|
Źródła popularności "gender" i Palikota
|
|
Proszę zwrócić uwagę, że psychopata o nazwisku Palikot zaczynał swoją karierę w środowisku katolickim. Zarówno poprzez studia na KUL - jak też związki z hierarchią kościelną w latach dziewięćdziesiątych.
Potem mu odbiło i stał się zajadłym przeciwnikiem Kościoła Katolickiego.
Ale takich jak Palikot jest w Polsce wielu.
Jakie są przyczyny, że fiknęli intelektualnego kozła i odwrócili swoje sympatie o 180 stopni?
Ten artykuł adresuję do Polaków z Zagranicy, którzy nie wiedzą - co się w Polsce lat dziewięćdziesiątych wyprawiało.

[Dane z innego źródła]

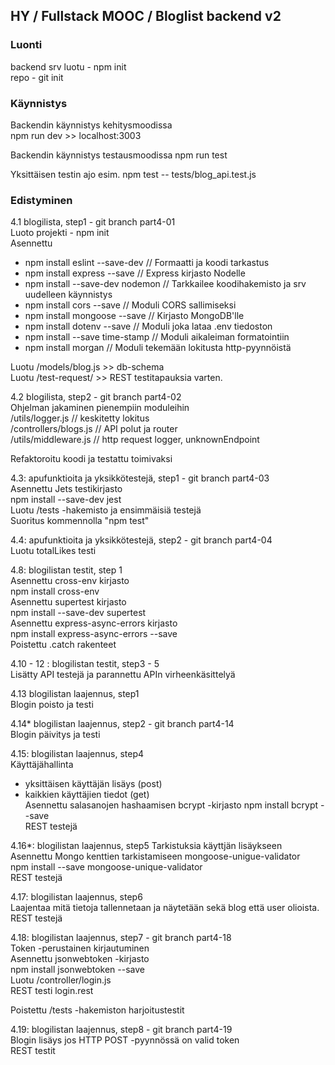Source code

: 
## HY / Fullstack MOOC / Bloglist backend v2

### Luonti  

backend srv luotu - npm init  
repo - git init  

### Käynnistys  
Backendin käynnistys kehitysmoodissa  
npm run dev >> localhost:3003  

Backendin käynnistys testausmoodissa 
npm run test  

Yksittäisen testin ajo esim.
npm test -- tests/blog_api.test.js  


### Edistyminen

4.1 blogilista, step1  - git branch part4-01  
Luoto projekti - npm init  
Asennettu  
- npm install eslint --save-dev // Formaatti ja koodi tarkastus 
- npm install express --save  // Express kirjasto Nodelle
- npm install --save-dev nodemon  // Tarkkailee koodihakemisto ja srv uudelleen käynnistys
- npm install cors --save // Moduli CORS sallimiseksi 
- npm install mongoose --save  // Kirjasto MongoDB'lle  
- npm install dotenv --save // Moduli joka lataa .env tiedoston  
- npm install --save time-stamp // Moduli aikaleiman formatointiin   
- npm install morgan // Moduli tekemään lokitusta http-pyynnöistä   

Luotu /models/blog.js >> db-schema    
Luotu /test-request/ >> REST testitapauksia varten.  

4.2 blogilista, step2  - git branch part4-02  
Ohjelman jakaminen pienempiin moduleihin  
/utils/logger.js  // keskitetty lokitus  
/controllers/blogs.js // API polut ja router  
/utils/middleware.js  // http request logger, unknownEndpoint  

Refaktoroitu koodi ja testattu toimivaksi  

4.3: apufunktioita ja yksikkötestejä, step1  - git branch part4-03  
Asennettu Jets testikirjasto  
npm install --save-dev jest  
Luotu /tests -hakemisto ja ensimmäisiä testejä  
Suoritus kommennolla "npm test"  

4.4: apufunktioita ja yksikkötestejä, step2  - git branch part4-04   
Luotu totalLikes testi  

4.8: blogilistan testit, step 1  
Asennettu cross-env kirjasto  
npm install cross-env  
Asennettu supertest kirjasto  
npm install --save-dev supertest  
Asennettu express-async-errors kirjasto  
npm install express-async-errors --save   
Poistettu .catch rakenteet  

4.10 - 12 : blogilistan testit, step3 - 5  
Lisätty API testejä ja parannettu APIn virheenkäsittelyä  

4.13 blogilistan laajennus, step1  
Blogin poisto ja testi  

4.14* blogilistan laajennus, step2  - git branch part4-14  
Blogin päivitys ja testi  

4.15: blogilistan laajennus, step4  
Käyttäjähallinta  
- yksittäisen käyttäjän lisäys (post)  
- kaikkien käyttäjien tiedot (get)  
Asennettu salasanojen hashaamisen bcrypt -kirjasto
npm install bcrypt --save   
REST testejä    

4.16*: blogilistan laajennus, step5
Tarkistuksia käyttjän lisäykseen  
Asennettu Mongo kenttien tarkistamiseen mongoose-unigue-validator  
npm install --save mongoose-unique-validator  
REST testejä  

4.17: blogilistan laajennus, step6  
Laajentaa mitä tietoja tallennetaan ja näytetään sekä blog että user olioista.  
REST testejä  

4.18: blogilistan laajennus, step7  - git branch part4-18  
Token -perustainen kirjautuminen  
Asennettu jsonwebtoken -kirjasto  
npm install jsonwebtoken --save  
Luotu /controller/login.js  
REST testi login.rest  

Poistettu /tests -hakemiston harjoitustestit  

4.19: blogilistan laajennus, step8  - git branch part4-19  
Blogin lisäys jos HTTP POST -pyynnössä on valid token  
REST testit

Zadajcie sobie retoryczne pytanie: czy ktokolwiek z Was zaprosiłby do swojego domu postkomunistę i prawdopodobnego syna - stalinowskiego oprawcy - Aleksandra Kwaśniewskiego?
Mnie się w głowie nie mieści - by stanąć koło takiego. Ale Polski Papież zaprosił go do swojego towarzystwa - autoryzując tą kanalię.
Za takie działania Karol Wojtyła zjednał sobie wielu wrogów - wśród polskich Katolików.
Póki nie znajdę żadnego innego dowodu uważać będę, że był to wynik daleko zaawansowanej Choroby Parkinsona u Karola Wojtyły.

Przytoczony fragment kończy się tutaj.